Bodenkrieg ist nicht zu stoppen
Kiew steht vor einem Dilemma. Derzeit scheint es aussichtsreicher, mit Angriffen in der Tiefe durch Drohnen und Marschflugkörper den Gegner zu schwächen. Doch der Bodenkrieg kann nicht einfach abgestellt werden. Zum einen ist Kiew ein Gefangener der hohen Erwartungen an die Sommeroffensive. Würde sie heute abgebrochen werden, könnte man nur drei Einbruchszipfel ins russisch besetzte Gebiet vorweisen, die ohne weitere Anstrengungen vermutlich wieder verloren gehen.
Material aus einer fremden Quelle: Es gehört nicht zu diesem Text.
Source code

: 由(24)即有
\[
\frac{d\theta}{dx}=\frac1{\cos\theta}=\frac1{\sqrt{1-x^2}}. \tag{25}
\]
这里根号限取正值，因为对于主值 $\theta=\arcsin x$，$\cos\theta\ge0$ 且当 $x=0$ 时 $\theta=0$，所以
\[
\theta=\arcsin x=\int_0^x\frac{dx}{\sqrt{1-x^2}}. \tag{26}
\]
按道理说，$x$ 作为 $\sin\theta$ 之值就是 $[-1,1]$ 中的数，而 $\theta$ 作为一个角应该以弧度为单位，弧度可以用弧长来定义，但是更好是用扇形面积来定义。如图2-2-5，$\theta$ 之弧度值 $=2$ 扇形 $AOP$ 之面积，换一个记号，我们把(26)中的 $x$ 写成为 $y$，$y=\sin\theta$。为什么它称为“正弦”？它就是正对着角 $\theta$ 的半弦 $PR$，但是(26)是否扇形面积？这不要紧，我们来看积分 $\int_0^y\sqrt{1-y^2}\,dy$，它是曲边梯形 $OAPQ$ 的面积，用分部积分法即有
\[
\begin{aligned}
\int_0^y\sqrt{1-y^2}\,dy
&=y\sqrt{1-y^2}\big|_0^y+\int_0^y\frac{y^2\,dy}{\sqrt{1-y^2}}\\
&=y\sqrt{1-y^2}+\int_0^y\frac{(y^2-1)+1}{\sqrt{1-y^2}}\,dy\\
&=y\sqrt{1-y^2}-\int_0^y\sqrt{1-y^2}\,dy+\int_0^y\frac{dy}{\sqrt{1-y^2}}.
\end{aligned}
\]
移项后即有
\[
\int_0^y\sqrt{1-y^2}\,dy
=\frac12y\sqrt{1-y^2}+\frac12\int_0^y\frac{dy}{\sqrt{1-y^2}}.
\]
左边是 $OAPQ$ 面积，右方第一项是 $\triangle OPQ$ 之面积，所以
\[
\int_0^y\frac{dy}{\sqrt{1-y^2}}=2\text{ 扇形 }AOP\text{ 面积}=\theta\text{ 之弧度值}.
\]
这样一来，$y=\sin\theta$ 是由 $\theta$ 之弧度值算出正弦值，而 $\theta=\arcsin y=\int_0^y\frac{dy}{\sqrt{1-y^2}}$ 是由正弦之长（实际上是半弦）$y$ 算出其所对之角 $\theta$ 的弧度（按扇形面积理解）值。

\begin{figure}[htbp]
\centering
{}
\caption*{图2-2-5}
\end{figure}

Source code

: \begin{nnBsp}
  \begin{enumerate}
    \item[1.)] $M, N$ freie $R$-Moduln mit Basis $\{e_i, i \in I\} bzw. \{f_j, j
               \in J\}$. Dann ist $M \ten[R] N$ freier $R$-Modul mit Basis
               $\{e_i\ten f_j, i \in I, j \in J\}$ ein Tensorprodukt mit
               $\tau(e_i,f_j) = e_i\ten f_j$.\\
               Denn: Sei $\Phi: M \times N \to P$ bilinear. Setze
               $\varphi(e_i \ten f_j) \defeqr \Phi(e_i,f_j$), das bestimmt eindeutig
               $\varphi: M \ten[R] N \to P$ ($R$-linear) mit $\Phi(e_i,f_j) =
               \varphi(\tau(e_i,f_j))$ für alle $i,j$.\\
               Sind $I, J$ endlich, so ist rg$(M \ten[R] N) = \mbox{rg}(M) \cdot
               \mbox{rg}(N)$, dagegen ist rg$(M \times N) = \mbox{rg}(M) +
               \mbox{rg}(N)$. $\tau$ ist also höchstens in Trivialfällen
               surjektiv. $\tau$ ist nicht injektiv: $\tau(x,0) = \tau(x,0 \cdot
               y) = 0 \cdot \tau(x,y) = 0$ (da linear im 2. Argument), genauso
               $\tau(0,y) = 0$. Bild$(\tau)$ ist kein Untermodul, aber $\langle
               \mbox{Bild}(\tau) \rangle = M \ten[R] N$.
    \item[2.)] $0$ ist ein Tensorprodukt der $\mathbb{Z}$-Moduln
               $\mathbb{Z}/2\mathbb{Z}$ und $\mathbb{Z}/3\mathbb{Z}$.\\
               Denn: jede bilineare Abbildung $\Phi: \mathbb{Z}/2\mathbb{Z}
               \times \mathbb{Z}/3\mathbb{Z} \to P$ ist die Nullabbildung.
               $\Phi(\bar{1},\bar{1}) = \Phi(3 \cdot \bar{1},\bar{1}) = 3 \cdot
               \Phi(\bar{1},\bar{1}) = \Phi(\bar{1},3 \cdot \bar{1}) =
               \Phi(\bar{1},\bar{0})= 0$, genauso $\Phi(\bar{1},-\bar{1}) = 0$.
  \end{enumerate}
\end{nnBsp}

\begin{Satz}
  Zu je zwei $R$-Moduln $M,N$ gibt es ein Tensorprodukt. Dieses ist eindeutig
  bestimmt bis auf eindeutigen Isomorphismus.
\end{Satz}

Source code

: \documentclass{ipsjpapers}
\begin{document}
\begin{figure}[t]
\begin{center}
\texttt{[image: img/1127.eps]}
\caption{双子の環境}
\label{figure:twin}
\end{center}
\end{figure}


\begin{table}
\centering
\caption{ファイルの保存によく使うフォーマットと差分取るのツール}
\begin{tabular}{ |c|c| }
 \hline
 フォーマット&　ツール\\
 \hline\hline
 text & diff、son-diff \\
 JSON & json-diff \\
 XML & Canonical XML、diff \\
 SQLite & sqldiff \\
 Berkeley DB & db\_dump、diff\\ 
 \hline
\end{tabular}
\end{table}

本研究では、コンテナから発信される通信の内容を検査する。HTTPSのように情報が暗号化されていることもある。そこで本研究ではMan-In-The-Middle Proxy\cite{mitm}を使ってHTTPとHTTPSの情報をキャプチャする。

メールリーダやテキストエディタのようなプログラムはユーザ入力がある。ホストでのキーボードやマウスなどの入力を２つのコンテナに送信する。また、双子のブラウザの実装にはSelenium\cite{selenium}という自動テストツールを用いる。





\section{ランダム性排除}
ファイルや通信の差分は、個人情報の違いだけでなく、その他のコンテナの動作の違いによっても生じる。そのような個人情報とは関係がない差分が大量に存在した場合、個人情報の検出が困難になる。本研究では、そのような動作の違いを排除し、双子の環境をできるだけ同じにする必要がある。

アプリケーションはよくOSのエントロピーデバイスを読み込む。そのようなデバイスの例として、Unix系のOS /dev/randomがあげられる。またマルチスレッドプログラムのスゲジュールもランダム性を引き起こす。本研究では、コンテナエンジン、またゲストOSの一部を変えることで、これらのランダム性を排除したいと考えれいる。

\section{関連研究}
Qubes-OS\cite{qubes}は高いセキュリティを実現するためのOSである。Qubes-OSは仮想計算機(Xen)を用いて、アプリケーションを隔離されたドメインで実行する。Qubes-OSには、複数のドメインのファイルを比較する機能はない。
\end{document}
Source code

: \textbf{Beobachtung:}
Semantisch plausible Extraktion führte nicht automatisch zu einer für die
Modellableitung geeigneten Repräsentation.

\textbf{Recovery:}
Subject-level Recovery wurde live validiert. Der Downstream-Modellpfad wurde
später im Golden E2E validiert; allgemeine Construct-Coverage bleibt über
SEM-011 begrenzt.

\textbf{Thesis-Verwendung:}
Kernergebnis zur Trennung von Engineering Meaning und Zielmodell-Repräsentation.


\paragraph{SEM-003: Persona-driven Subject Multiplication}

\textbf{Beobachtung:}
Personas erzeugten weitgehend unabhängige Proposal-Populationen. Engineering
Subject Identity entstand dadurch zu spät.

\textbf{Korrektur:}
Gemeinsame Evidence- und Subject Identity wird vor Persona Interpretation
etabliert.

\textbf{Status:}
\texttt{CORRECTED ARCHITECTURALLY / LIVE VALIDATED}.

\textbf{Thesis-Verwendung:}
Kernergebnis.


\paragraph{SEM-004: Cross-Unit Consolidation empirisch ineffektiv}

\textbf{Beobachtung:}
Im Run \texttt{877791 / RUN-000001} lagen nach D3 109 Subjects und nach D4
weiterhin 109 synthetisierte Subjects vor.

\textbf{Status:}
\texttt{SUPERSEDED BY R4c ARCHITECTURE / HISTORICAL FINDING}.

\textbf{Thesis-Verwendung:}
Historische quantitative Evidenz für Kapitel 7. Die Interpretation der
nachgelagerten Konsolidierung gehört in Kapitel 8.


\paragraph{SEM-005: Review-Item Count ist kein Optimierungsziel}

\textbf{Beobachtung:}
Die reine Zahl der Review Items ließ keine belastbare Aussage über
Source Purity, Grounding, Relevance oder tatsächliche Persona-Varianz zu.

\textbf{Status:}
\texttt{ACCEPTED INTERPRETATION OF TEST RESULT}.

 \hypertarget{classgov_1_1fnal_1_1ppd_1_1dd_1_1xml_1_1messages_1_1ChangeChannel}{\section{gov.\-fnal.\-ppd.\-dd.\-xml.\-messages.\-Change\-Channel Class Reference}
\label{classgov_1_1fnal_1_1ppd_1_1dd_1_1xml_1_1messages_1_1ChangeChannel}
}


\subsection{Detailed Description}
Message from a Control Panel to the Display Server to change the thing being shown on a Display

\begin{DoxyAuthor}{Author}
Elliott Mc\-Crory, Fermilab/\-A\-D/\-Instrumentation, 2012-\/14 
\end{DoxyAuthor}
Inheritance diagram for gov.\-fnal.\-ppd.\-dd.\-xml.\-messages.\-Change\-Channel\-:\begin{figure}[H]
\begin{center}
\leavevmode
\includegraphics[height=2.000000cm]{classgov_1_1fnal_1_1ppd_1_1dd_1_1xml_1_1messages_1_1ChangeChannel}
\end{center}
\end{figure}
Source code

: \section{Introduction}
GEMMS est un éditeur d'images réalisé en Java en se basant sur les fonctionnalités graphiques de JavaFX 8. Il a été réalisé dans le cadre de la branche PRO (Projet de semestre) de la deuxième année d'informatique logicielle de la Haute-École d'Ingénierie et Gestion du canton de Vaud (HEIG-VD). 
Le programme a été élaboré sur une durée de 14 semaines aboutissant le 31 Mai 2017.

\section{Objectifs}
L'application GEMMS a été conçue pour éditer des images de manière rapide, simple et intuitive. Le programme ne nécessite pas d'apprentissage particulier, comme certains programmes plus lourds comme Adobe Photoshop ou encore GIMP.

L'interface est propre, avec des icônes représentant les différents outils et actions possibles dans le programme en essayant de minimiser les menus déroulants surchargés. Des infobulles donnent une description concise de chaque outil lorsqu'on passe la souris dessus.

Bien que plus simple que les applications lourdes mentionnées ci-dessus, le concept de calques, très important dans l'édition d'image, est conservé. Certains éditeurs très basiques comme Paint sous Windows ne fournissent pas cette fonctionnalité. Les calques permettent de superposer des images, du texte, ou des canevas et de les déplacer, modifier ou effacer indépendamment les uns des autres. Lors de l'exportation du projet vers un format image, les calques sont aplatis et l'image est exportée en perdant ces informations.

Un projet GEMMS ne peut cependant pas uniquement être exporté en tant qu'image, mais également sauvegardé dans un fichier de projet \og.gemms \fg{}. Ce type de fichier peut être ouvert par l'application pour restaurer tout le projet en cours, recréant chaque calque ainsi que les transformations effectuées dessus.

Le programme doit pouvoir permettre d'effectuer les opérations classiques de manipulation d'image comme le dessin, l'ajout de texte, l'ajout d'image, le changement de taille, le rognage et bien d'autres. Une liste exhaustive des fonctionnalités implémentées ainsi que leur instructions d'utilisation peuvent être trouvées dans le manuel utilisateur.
Die Wirkung auf die eigene Bevölkerung, aber auch auf die westlichen Unterstützer wäre fatal. Darüber hinaus kann die ukrainische Regierung die russischen Operationen nicht stoppen. Wenn der Kreml die Kraft findet, eigene Vorstöße durchzuführen, geht der verlustreiche Bodenkrieg weiter.
Damit droht ein zweiter Bachmut-Winter, in dem Russland langsam aber unaufhaltsam weitere Eckpfeiler der ukrainischen Front zuerst komplett zerstört, um dann die Trümmer zu besetzen. Unglücklicherweise spielt die Zeit für Putin. In etwa zwei Monaten wird die Matsch- und Regensaison in der Ukraine beginnen. Auch dann kann diese Form des "Zeitlupen-Krieges" weitergeführt werden. Doch sobald die Felder unpassierbar sind, wird es kaum mehr möglich sein, doch noch einen tiefen Einbruch in die russischen Stellungen zu erreichen.